10 Things Google Wished You Knew

by Ruud Hein August 23rd, 2011 

straight-from-google

Still trying to read Google's hidden signals and figure out their true meaning?

Sometimes a cigar is just a cigar and a kiss just a kiss. Here are 10 "take them at face-value" things Google wished you knew.

1. There is no duplicate content penalty

"Let's put this to bed once and for all, folks: There's no such thing as a 'duplicate content penalty.'"
– Susan Moskwa, Webmaster Trends Analyst, in Demystifying the "duplicate content penalty"

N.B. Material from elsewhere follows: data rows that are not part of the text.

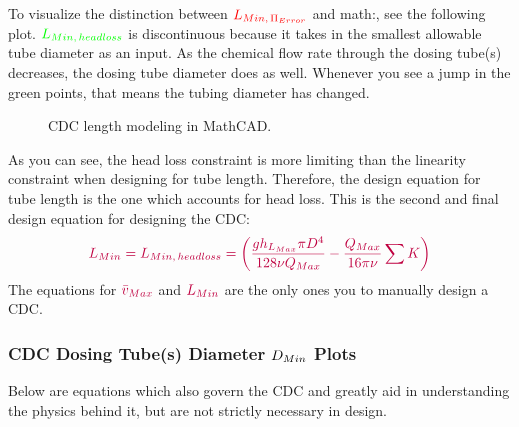 \documentclass[letterpaper,10pt,english]{sphinxmanual}
\let\sphinxpxdimen\pdfpxdimen\else\newdimen\sphinxpxdimen
\begin{document}
To visualize the distinction between \(\color{red}{  L_{Min, \, \Pi_{Error}}}\) and math:, see the following plot. \(\color{green}{ L_{Min, \, head loss}}\) is discontinuous because it takes in the smallest allowable tube diameter as an input. As the chemical flow rate through the dosing tube(s) decreases, the dosing tube diameter does as well. Whenever you see a jump in the green points, that means the tubing diameter has changed.

\begin{figure}[htbp]
\centering
\capstart

\noindent\sphinxincludegraphics[width=600\sphinxpxdimen]{{CDC_length_model}.png}
\caption{CDC length modeling in MathCAD.}\label{\detokenize{Flow_Control_and_Measurement/FCM_Derivations:id7}}\label{\detokenize{Flow_Control_and_Measurement/FCM_Derivations:cdc-length-model}}\end{figure}

As you can see, the head loss constraint is more limiting than the linearity constraint when designing for tube length. Therefore, the design equation for tube length is the one which accounts for head loss. This is the second and final design equation for designing the CDC:
\begin{equation}\label{equation:Flow_Control_and_Measurement/FCM_Derivations:Flow_Control_and_Measurement/FCM_Derivations:37}
\begin{split}\color{purple}{
L_{Min} = L_{Min, \, head loss} = \left( \frac{g h_{L_{Max}} \pi D^4}{128 \nu Q_{Max}} - \frac{Q_{Max}}{16 \pi \nu} \sum{K} \right)
}\end{split}
\end{equation}
The equations for \(\color{purple}{\bar v_{Max}}\) and \(\color{purple}{L_{Min}}\) are the only ones you  to manually design a CDC.


\subsubsection{CDC Dosing Tube(s) Diameter \protect\(D_{Min}\protect\) Plots}
\label{\detokenize{Flow_Control_and_Measurement/FCM_Derivations:cdc-dosing-tube-s-diameter-plots}}
Below are equations which also govern the CDC and greatly aid in understanding the physics behind it, but are not strictly necessary in design.
\end{document}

Scraping other's content can get you in trouble, sure, but having on-site, accidental,  non-malicious duplicate content does not earn you minus point or a penalty.

On larger, dynamic sites, duplicate content can cause a near-infinite amount of pages to crawl while Google assigns a finite amount of time on each site crawled depending on its importance. Wasting Googlebot's time on your site by feeding it duplicate content? Almost as good an idea as trying to get a penalty.

2. We see your NOSCRIPT & raise you a "yeah, right"

"One of the problems with noscript is – as others have mentioned – that it's been abused quite a bit by spammers, so search engines might treat it with some suspicion. So if this is really important content, then I wouldn't rely on all search engines treating your noscript elements in the same way as normal, visible, static content on your pages."
– John Mueller, Webmaster Trends Analyst, in Best way to include static content in dynamic pages?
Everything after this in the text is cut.